═════ THE INPUT
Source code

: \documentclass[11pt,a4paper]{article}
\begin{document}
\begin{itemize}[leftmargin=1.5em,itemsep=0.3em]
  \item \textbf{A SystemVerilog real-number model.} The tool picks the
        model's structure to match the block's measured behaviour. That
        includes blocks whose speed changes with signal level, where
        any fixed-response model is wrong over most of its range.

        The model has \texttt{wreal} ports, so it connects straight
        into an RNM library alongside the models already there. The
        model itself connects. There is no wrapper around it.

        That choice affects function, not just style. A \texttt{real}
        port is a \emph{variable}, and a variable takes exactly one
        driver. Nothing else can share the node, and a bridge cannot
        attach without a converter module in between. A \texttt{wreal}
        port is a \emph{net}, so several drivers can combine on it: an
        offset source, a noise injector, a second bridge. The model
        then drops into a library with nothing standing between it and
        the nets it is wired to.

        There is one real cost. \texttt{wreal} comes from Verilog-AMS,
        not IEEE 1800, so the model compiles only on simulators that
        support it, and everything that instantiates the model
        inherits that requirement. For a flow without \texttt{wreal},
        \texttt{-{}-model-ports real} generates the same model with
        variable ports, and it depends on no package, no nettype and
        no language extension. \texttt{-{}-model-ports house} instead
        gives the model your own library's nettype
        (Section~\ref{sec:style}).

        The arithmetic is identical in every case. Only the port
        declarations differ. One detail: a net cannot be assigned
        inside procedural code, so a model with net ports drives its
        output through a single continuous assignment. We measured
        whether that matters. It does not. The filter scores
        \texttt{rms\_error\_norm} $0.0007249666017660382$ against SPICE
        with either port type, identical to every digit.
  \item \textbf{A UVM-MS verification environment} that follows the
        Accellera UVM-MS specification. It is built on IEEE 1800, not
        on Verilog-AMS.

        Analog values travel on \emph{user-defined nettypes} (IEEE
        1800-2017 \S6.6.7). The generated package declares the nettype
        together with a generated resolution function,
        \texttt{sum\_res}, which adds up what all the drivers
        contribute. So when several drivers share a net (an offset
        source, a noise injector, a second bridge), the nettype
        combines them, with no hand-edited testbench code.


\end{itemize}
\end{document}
══════════
> [EXERCISE BRIEF] An exact copy of the entries from the line containing "output through a" through the last line is the expected answer.

> [TASK OUTPUT]
        output through a single continuous assignment. We measured
        whether that matters. It does not. The filter scores
        \texttt{rms\_error\_norm} $0.0007249666017660382$ against SPICE
        with either port type, identical to every digit.
  \item \textbf{A UVM-MS verification environment} that follows the
        Accellera UVM-MS specification. It is built on IEEE 1800, not
        on Verilog-AMS.

        Analog values travel on \emph{user-defined nettypes} (IEEE
        1800-2017 \S6.6.7). The generated package declares the nettype
        together with a generated resolution function,
        \texttt{sum\_res}, which adds up what all the drivers
        contribute. So when several drivers share a net (an offset
        source, a noise injector, a second bridge), the nettype
        combines them, with no hand-edited testbench code.


\end{itemize}
\end{document}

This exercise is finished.